_Try it_
When the line containing "300244 | 迪安诊断?^+⌊91.09/88.93" appears in the data below, begin copying there and stop only after the line containing "300530 | 达志科技?^+⌊91.01/94.17".

Stored data entries:

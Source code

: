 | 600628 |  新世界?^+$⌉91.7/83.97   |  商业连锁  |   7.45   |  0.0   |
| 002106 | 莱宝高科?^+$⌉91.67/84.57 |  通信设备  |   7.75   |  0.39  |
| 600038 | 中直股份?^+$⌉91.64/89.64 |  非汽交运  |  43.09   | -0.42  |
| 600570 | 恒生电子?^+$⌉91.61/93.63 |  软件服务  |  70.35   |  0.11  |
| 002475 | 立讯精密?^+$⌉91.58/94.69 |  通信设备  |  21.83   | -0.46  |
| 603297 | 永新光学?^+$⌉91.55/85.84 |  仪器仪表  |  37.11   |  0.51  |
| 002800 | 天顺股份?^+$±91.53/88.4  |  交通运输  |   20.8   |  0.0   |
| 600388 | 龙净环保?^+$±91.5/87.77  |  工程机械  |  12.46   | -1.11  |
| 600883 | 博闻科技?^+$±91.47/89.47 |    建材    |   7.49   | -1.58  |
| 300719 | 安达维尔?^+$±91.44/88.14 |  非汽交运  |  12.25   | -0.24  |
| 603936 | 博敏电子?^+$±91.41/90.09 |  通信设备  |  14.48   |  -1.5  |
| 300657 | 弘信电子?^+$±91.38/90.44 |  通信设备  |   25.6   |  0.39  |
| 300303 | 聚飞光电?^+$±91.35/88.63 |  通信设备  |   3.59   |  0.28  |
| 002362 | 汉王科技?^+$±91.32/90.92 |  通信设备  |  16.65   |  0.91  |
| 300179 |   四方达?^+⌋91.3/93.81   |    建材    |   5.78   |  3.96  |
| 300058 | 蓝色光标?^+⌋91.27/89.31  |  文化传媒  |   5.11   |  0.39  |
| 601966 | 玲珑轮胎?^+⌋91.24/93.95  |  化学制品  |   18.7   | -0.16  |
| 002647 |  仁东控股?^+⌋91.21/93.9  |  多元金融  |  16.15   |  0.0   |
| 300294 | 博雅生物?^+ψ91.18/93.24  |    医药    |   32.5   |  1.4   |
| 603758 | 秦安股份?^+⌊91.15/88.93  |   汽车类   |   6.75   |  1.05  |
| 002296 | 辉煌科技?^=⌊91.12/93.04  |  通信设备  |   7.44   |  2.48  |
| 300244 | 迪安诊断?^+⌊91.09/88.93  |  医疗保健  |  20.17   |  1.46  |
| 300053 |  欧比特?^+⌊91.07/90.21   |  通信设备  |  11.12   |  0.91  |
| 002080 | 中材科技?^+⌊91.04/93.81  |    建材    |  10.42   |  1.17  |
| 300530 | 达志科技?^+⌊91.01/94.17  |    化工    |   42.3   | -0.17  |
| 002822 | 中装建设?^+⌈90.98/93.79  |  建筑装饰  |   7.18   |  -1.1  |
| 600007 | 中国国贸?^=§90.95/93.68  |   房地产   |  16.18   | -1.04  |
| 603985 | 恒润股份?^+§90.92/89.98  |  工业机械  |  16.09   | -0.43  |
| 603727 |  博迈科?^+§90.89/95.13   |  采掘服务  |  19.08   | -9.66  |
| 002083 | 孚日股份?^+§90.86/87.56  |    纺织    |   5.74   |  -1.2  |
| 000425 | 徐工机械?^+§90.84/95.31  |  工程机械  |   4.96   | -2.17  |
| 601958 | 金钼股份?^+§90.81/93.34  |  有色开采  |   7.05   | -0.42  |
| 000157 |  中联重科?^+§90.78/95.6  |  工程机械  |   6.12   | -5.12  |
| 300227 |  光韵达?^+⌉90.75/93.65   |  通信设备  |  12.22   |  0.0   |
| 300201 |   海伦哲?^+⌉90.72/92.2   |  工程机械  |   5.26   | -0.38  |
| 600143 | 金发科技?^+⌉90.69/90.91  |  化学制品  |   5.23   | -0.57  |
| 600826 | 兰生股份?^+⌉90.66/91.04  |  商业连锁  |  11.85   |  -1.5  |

_Answer section_
| 300244 | 迪安诊断?^+⌊91.09/88.93  |  医疗保健  |  20.17   |  1.46  |
| 300053 |  欧比特?^+⌊91.07/90.21   |  通信设备  |  11.12   |  0.91  |
| 002080 | 中材科技?^+⌊91.04/93.81  |    建材    |  10.42   |  1.17  |
| 300530 | 达志科技?^+⌊91.01/94.17  |    化工    |   42.3   | -0.17  |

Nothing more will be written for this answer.